The next destination is Portsmouth. It’ll be a quick 20-mile strop in the Bentley, at the cost of a few litres of petrol, but the Tesla is showing only 80 miles’ range remaining, and I still have to get 70 miles back up the M3 after that. Not to mention that if I do get home and plug the car into my standard domestic socket, it will take around 30 hours or more to fully charge from flat.
This is not the car’s fault. It was showing 160 miles’ range when I left home for the New Forest and was then subjected to hours of the kind of stop-start driving that’s about as draining for an electric car’s batteries as it can get.
No problem. A quick glance at Google Maps on the Tesla’s spectacular 17.0in screen shows that Farnham Council has a rapid charger. Sure enough, we roll up to the charge point, which is provided by Scottish and Southern Energy. None of the four different charge point cards I have work.
A confused phone call later and I’m paying £20 to sign up to ChargePoint Genie before downloading its app, through which you must pay in advance. And it’s £4 for the first 15 minutes and 25p per minute thereafter – regardless of whether you want 50kWh extra-fast-charging, which would deliver a full charge for the Tesla in roughly 90 minutes, or normal 43kWh fast-charging, which would take three and a half hours and is the only one of two plugs that we can get to function.
With no other options, we plug the Tesla in and wander off for an hour to have lunch, which, thanks to SSE’s extortionate pricing, costs less than the £20 of electricity the car sucks up (additional to the £20 joining fee). Still, it boosts the range to a reasonable 170 miles.

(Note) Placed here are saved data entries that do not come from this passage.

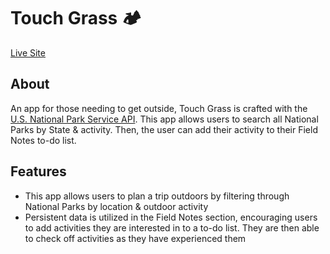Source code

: # Touch Grass 🏕️
<a href="https://itsoliviasparks-touch-grass.netlify.app">Live Site</a>

## About
An app for those needing to get outside, Touch Grass is crafted with the <a href="https://www.nps.gov/subjects/developer/api-documentation.htm">U.S. National Park Service API</a>.
This app allows users to search all National Parks by State & activity. Then, the user can add their activity to their Field Notes to-do list.

## Features
- This app allows users to plan a trip outdoors by filtering through National Parks by location & outdoor activity
- Persistent data is utilized in the Field Notes section, encouraging users to add activities they are interested in to a to-do list. They are then able to check off activities as they have experienced them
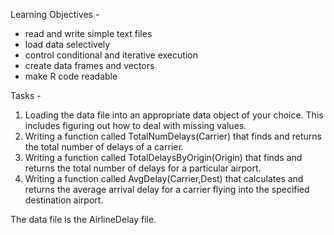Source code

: Learning Objectives -
* read and write simple text files
* load data selectively
* control conditional and iterative execution
* create data frames and vectors
* make R code readable

Tasks - 
  1. Loading the data file into an appropriate data object of your choice. This includes figuring out how to deal with missing values. 
  2. Writing a function called TotalNumDelays(Carrier) that finds and returns the total number of delays of a carrier. 
  3. Writing a function called TotalDelaysByOrigin(Origin) that finds and returns the total number of delays for a particular airport.
  4. Writing a function called AvgDelay(Carrier,Dest) that calculates and returns the average arrival delay for a carrier flying into the 
  specified destination airport.

The data file is the AirlineDelay file.
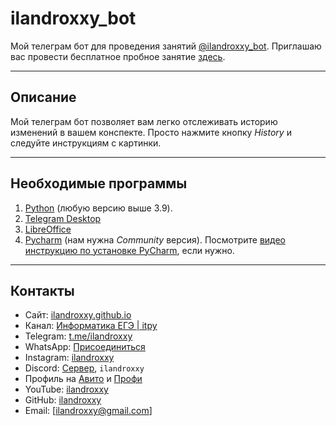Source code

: # ilandroxxy_bot

Мой телеграм бот для проведения занятий [@ilandroxxy_bot](https://t.me/ilandroxxy_bot). Приглашаю вас провести бесплатное пробное занятие [здесь](https://planerka.app/ilandroxy/).

---

## Описание

Мой телеграм бот позволяет вам легко отслеживать историю изменений в вашем конспекте. Просто нажмите кнопку *History* и следуйте инструкциям с картинки.

---

## Необходимые программы

1. [Python](www.python.org/downloads/)  (любую версию выше 3.9).
2. [Telegram Desktop](telegram.org/)
3. [LibreOffice](https://www.libreoffice.org/download/download-libreoffice/?type=win-x86_64&version=24.2.4&lang=en-US)
4. [Pycharm](www.jetbrains.com/ru-ru/pycharm/download/) (нам нужна *Community* версия). Посмотрите [видео инструкцию по установке PyCharm](https://www.youtube.com/watch?v=wquEFeQAjPQ&t=303s), если нужно.

---

## Контакты

- Сайт: [ilandroxxy.github.io](https://ilandroxxy.github.io/)
- Канал: [Информатика ЕГЭ | itpy](https://t.me/+d5pEzMQLDT1mYTYy)
- Telegram: [t.me/ilandroxxy](t.me/ilandroxxy)
- WhatsApp: [Присоединиться](wa.me/message/JSXJ2NLWTVNFC1)
- Instagram: [ilandroxxy](https://instagram.com/ilandroxxy)
- Discord: [Сервер](https://discord.gg/Bva5m9yWyE), `ilandroxxy`
- Профиль на [Авито](http://avito.ru/brands/i128751023) и [Профи](https://profi.ru/profile/AndrianovIA10)
- YouTube: [ilandroxxy](https://youtube.com/@ilandroxxy)
- GitHub: [ilandroxxy](https://github.com/ilandroxxy)
- Email: [ilandroxxy@gmail.com]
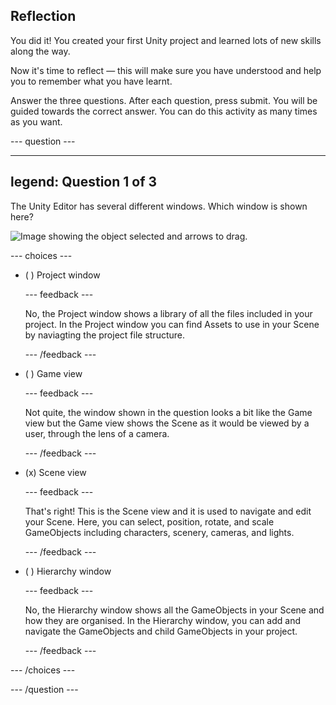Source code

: ## Reflection

You did it! You created your first Unity project and learned lots of new skills along the way. 

Now it's time to reflect — this will make sure you have understood and help you to remember what you have learnt.

Answer the three questions. After each question, press submit. You will be guided towards the correct answer. You can do this activity as many times as you want.

--- question ---

---
legend: Question 1 of 3
---

The Unity Editor has several different windows. Which window is shown here?

![Image showing the object selected and arrows to drag.](images/object-move-view.png)


--- choices ---

- ( ) Project window

  --- feedback ---

  No, the Project window shows a library of all the files included in your project. In the Project window you can find Assets to use in your Scene by naviagting the project file structure.

  --- /feedback ---

- ( ) Game view

  --- feedback ---

  Not quite, the window shown in the question looks a bit like the Game view but the Game view shows the Scene as it would be viewed by a user, through the lens of a camera. 

  --- /feedback ---

- (x) Scene view

  --- feedback ---

  That's right! This is the Scene view and it is used to navigate and edit your Scene. Here, you can select, position, rotate, and scale GameObjects including characters, scenery, cameras, and lights. 

  --- /feedback ---

- ( ) Hierarchy window

  --- feedback ---

  No, the Hierarchy window shows all the GameObjects in your Scene and how they are organised. In the Hierarchy window, you can add and navigate the GameObjects and child GameObjects in your project. 

  --- /feedback ---

--- /choices ---

--- /question ---
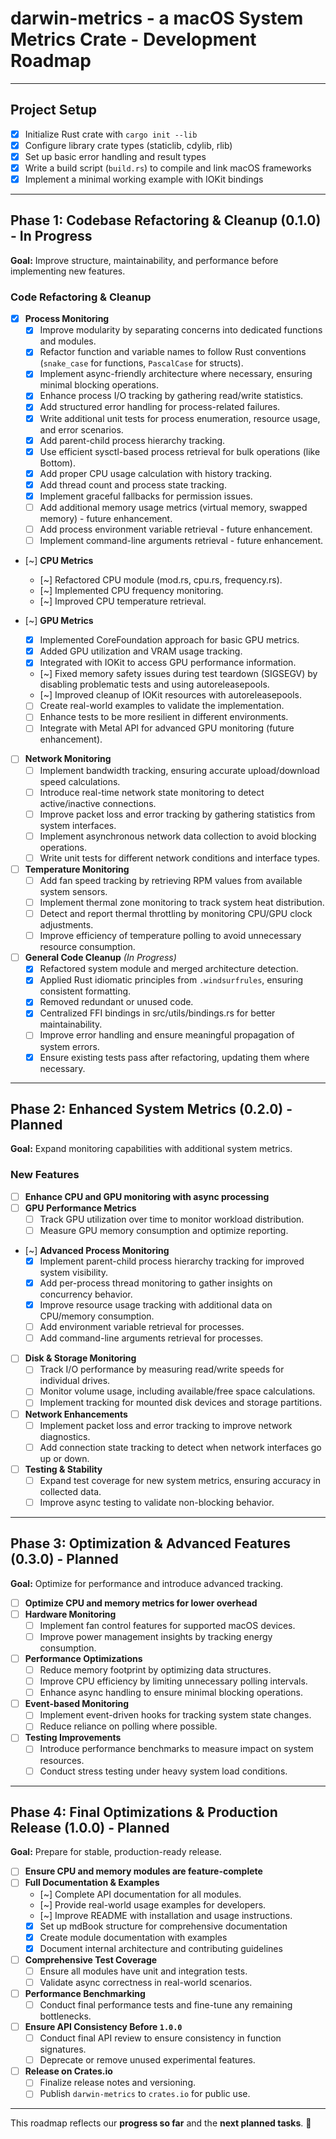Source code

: # darwin-metrics - a macOS System Metrics Crate - Development Roadmap

---

## **Project Setup**

- [x] Initialize Rust crate with `cargo init --lib`
- [x] Configure library crate types (staticlib, cdylib, rlib)
- [x] Set up basic error handling and result types
- [x] Write a build script (`build.rs`) to compile and link macOS frameworks
- [x] Implement a minimal working example with IOKit bindings

---

## **Phase 1: Codebase Refactoring & Cleanup (0.1.0) - In Progress**

**Goal:** Improve structure, maintainability, and performance before implementing new features.

### **Code Refactoring & Cleanup**

- [x] **Process Monitoring**
  - [x] Improve modularity by separating concerns into dedicated functions and modules.
  - [x] Refactor function and variable names to follow Rust conventions (`snake_case` for functions, `PascalCase` for structs).
  - [x] Implement async-friendly architecture where necessary, ensuring minimal blocking operations.
  - [x] Enhance process I/O tracking by gathering read/write statistics.
  - [x] Add structured error handling for process-related failures.
  - [x] Write additional unit tests for process enumeration, resource usage, and error scenarios.
  - [x] Add parent-child process hierarchy tracking.
  - [x] Use efficient sysctl-based process retrieval for bulk operations (like Bottom).
  - [x] Add proper CPU usage calculation with history tracking.
  - [x] Add thread count and process state tracking.
  - [x] Implement graceful fallbacks for permission issues.
  - [ ] Add additional memory usage metrics (virtual memory, swapped memory) - future enhancement.
  - [ ] Add process environment variable retrieval - future enhancement.
  - [ ] Implement command-line arguments retrieval - future enhancement.

- [~] **CPU Metrics**
  - [~] Refactored CPU module (mod.rs, cpu.rs, frequency.rs).
  - [~] Implemented CPU frequency monitoring.
  - [~] Improved CPU temperature retrieval.

- [~] **GPU Metrics**
  - [x] Implemented CoreFoundation approach for basic GPU metrics.
  - [x] Added GPU utilization and VRAM usage tracking.
  - [x] Integrated with IOKit to access GPU performance information.
  - [~] Fixed memory safety issues during test teardown (SIGSEGV) by disabling problematic tests and using autoreleasepools.
  - [~] Improved cleanup of IOKit resources with autoreleasepools.
  - [ ] Create real-world examples to validate the implementation.
  - [ ] Enhance tests to be more resilient in different environments.
  - [ ] Integrate with Metal API for advanced GPU monitoring (future enhancement).

- [ ] **Network Monitoring**
  - [ ] Implement bandwidth tracking, ensuring accurate upload/download speed calculations.
  - [ ] Introduce real-time network state monitoring to detect active/inactive connections.
  - [ ] Improve packet loss and error tracking by gathering statistics from system interfaces.
  - [ ] Implement asynchronous network data collection to avoid blocking operations.
  - [ ] Write unit tests for different network conditions and interface types.

- [ ] **Temperature Monitoring**
  - [ ] Add fan speed tracking by retrieving RPM values from available system sensors.
  - [ ] Implement thermal zone monitoring to track system heat distribution.
  - [ ] Detect and report thermal throttling by monitoring CPU/GPU clock adjustments.
  - [ ] Improve efficiency of temperature polling to avoid unnecessary resource consumption.

- [ ] **General Code Cleanup** *(In Progress)*
  - [x] Refactored system module and merged architecture detection.
  - [x] Applied Rust idiomatic principles from `.windsurfrules`, ensuring consistent formatting.
  - [x] Removed redundant or unused code.
  - [x] Centralized FFI bindings in src/utils/bindings.rs for better maintainability.
  - [ ] Improve error handling and ensure meaningful propagation of system errors.
  - [x] Ensure existing tests pass after refactoring, updating them where necessary.

---

## **Phase 2: Enhanced System Metrics (0.2.0) - Planned**

**Goal:** Expand monitoring capabilities with additional system metrics.

### **New Features**

- [ ] **Enhance CPU and GPU monitoring with async processing**
- [ ] **GPU Performance Metrics**
  - [ ] Track GPU utilization over time to monitor workload distribution.
  - [ ] Measure GPU memory consumption and optimize reporting.

- [~] **Advanced Process Monitoring**
  - [x] Implement parent-child process hierarchy tracking for improved system visibility.
  - [x] Add per-process thread monitoring to gather insights on concurrency behavior.
  - [x] Improve resource usage tracking with additional data on CPU/memory consumption.
  - [ ] Add environment variable retrieval for processes.
  - [ ] Add command-line arguments retrieval for processes.

- [ ] **Disk & Storage Monitoring**
  - [ ] Track I/O performance by measuring read/write speeds for individual drives.
  - [ ] Monitor volume usage, including available/free space calculations.
  - [ ] Implement tracking for mounted disk devices and storage partitions.

- [ ] **Network Enhancements**
  - [ ] Implement packet loss and error tracking to improve network diagnostics.
  - [ ] Add connection state tracking to detect when network interfaces go up or down.

- [ ] **Testing & Stability**
  - [ ] Expand test coverage for new system metrics, ensuring accuracy in collected data.
  - [ ] Improve async testing to validate non-blocking behavior.

---

## **Phase 3: Optimization & Advanced Features (0.3.0) - Planned**

**Goal:** Optimize for performance and introduce advanced tracking.

- [ ] **Optimize CPU and memory metrics for lower overhead**
- [ ] **Hardware Monitoring**
  - [ ] Implement fan control features for supported macOS devices.
  - [ ] Improve power management insights by tracking energy consumption.
  
- [ ] **Performance Optimizations**
  - [ ] Reduce memory footprint by optimizing data structures.
  - [ ] Improve CPU efficiency by limiting unnecessary polling intervals.
  - [ ] Enhance async handling to ensure minimal blocking operations.

- [ ] **Event-based Monitoring**
  - [ ] Implement event-driven hooks for tracking system state changes.
  - [ ] Reduce reliance on polling where possible.

- [ ] **Testing Improvements**
  - [ ] Introduce performance benchmarks to measure impact on system resources.
  - [ ] Conduct stress testing under heavy system load conditions.

---

## **Phase 4: Final Optimizations & Production Release (1.0.0) - Planned**

**Goal:** Prepare for stable, production-ready release.

- [ ] **Ensure CPU and memory modules are feature-complete**
- [ ] **Full Documentation & Examples**
  - [~] Complete API documentation for all modules.
  - [~] Provide real-world usage examples for developers.
  - [~] Improve README with installation and usage instructions.
  - [x] Set up mdBook structure for comprehensive documentation
  - [x] Create module documentation with examples
  - [x] Document internal architecture and contributing guidelines

- [ ] **Comprehensive Test Coverage**
  - [ ] Ensure all modules have unit and integration tests.
  - [ ] Validate async correctness in real-world scenarios.

- [ ] **Performance Benchmarking**
  - [ ] Conduct final performance tests and fine-tune any remaining bottlenecks.

- [ ] **Ensure API Consistency Before `1.0.0`**
  - [ ] Conduct final API review to ensure consistency in function signatures.
  - [ ] Deprecate or remove unused experimental features.

- [ ] **Release on Crates.io**
  - [ ] Finalize release notes and versioning.
  - [ ] Publish `darwin-metrics` to `crates.io` for public use.

---

This roadmap reflects our **progress so far** and the **next planned tasks**. 🚀
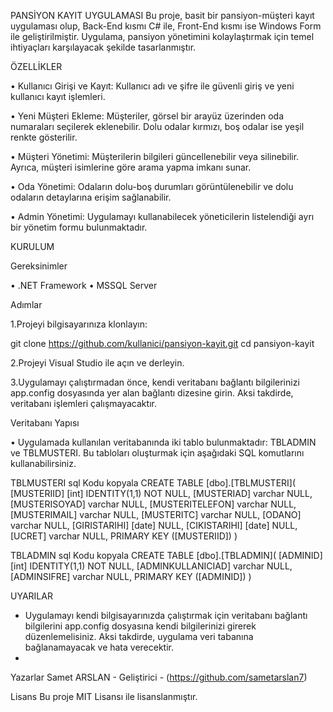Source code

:  PANSİYON KAYIT UYGULAMASI
Bu proje, basit bir pansiyon-müşteri kayıt uygulaması olup, Back-End kısmı C# ile, Front-End kısmı ise Windows Form ile geliştirilmiştir. Uygulama, pansiyon yönetimini kolaylaştırmak için temel ihtiyaçları karşılayacak şekilde tasarlanmıştır.

ÖZELLİKLER

• Kullanıcı Girişi ve Kayıt: Kullanıcı adı ve şifre ile güvenli giriş ve yeni kullanıcı kayıt işlemleri.

• Yeni Müşteri Ekleme: Müşteriler, görsel bir arayüz üzerinden oda numaraları seçilerek eklenebilir. Dolu odalar kırmızı, boş odalar ise yeşil renkte gösterilir.

• Müşteri Yönetimi: Müşterilerin bilgileri güncellenebilir veya silinebilir. Ayrıca, müşteri isimlerine göre arama yapma imkanı sunar.

• Oda Yönetimi: Odaların dolu-boş durumları görüntülenebilir ve dolu odaların detaylarına erişim sağlanabilir.

• Admin Yönetimi: Uygulamayı kullanabilecek yöneticilerin listelendiği ayrı bir yönetim formu bulunmaktadır.


KURULUM

Gereksinimler

• .NET Framework
• MSSQL Server
  
Adımlar

1.Projeyi bilgisayarınıza klonlayın:

git clone https://github.com/kullanici/pansiyon-kayit.git
cd pansiyon-kayit

2.Projeyi Visual Studio ile açın ve derleyin.

3.Uygulamayı çalıştırmadan önce, kendi veritabanı bağlantı bilgilerinizi app.config dosyasında yer alan bağlantı dizesine girin. Aksi takdirde, veritabanı işlemleri çalışmayacaktır.

Veritabanı Yapısı

• Uygulamada kullanılan veritabanında iki tablo bulunmaktadır: TBLADMIN ve TBLMUSTERI. Bu tabloları oluşturmak için aşağıdaki SQL komutlarını kullanabilirsiniz.


TBLMUSTERI
sql
Kodu kopyala
CREATE TABLE [dbo].[TBLMUSTERI](
    [MUSTERIID] [int] IDENTITY(1,1) NOT NULL,
    [MUSTERIAD] varchar NULL,
    [MUSTERISOYAD] varchar NULL,
    [MUSTERITELEFON] varchar NULL,
    [MUSTERIMAIL] varchar NULL,
    [MUSTERITC] varchar NULL,
    [ODANO] varchar NULL,
    [GIRISTARIHI] [date] NULL,
    [CIKISTARIHI] [date] NULL,
    [UCRET] varchar NULL,
PRIMARY KEY ([MUSTERIID])
)

TBLADMIN
sql
Kodu kopyala
CREATE TABLE [dbo].[TBLADMIN](
    [ADMINID] [int] IDENTITY(1,1) NOT NULL,
    [ADMINKULLANICIAD] varchar NULL,
    [ADMINSIFRE] varchar NULL,
PRIMARY KEY ([ADMINID])
)

UYARILAR
- Uygulamayı kendi bilgisayarınızda çalıştırmak için veritabanı bağlantı bilgilerini app.config dosyasına kendi bilgilerinizi girerek düzenlemelisiniz. Aksi takdirde, uygulama veri tabanına bağlanamayacak ve hata verecektir.
- 
Yazarlar
Samet ARSLAN - Geliştirici - (https://github.com/sametarslan7)

Lisans
Bu proje MIT Lisansı ile lisanslanmıştır.
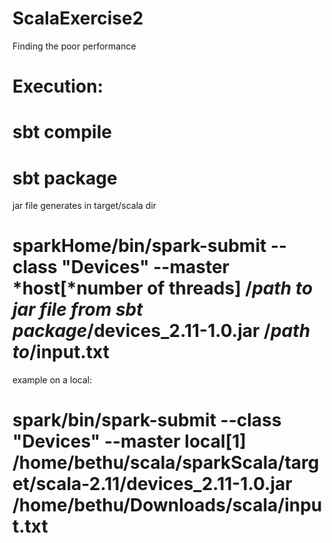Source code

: # ScalaExercise2
Finding the poor performance

# Execution:
#  sbt compile
#  sbt package
jar file generates in target/scala dir
#   sparkHome/bin/spark-submit --class "Devices" --master *host[*number of threads] /*path to jar file from sbt package*/devices_2.11-1.0.jar /*path to*/input.txt

example on a local:
#   spark/bin/spark-submit --class "Devices" --master local[1] /home/bethu/scala/sparkScala/target/scala-2.11/devices_2.11-1.0.jar /home/bethu/Downloads/scala/input.txt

Thankfully, Tesla owners will have a home fast-charger that means they’ll rarely get caught short, and they’ll most likely know the locations of the increasingly widespread Tesla super-chargers, which I have already used and know to be free and as straightforward to operate as sticking in a plug.
So yes, electric power is still limiting, and there is a moment when being able to fill up the Mulsanne at a petrol station seems like the biggest luxury of all – although it’s hardly one exclusive to Bentley. But even with our day’s charging woes, it’s clear that electric cars and charging infrastructure are improving at a rate that might just make range anxiety a thing of the past sooner rather than later.
So at the end of day, as we watch crowds of people flock to the Bentley, before looking in a puzzled way at the Tesla and then wandering off, there is an incurably attention-seeking part of me that would rather roll home in pomp and circumstance with the Mulsanne. It’s a wonderful overindulgence of a car.
But there’s a bigger part of me that’s still in raptures over the P85D. Maybe the novelty factor of electric power is amplifying the Tesla’s appeal, but to me it feels vividly cutting edge, like the lightsaber of the automotive world. And while the hand-crafted weaponry of the Bentley is quite intoxicating, nothing is as cool as a lightsaber.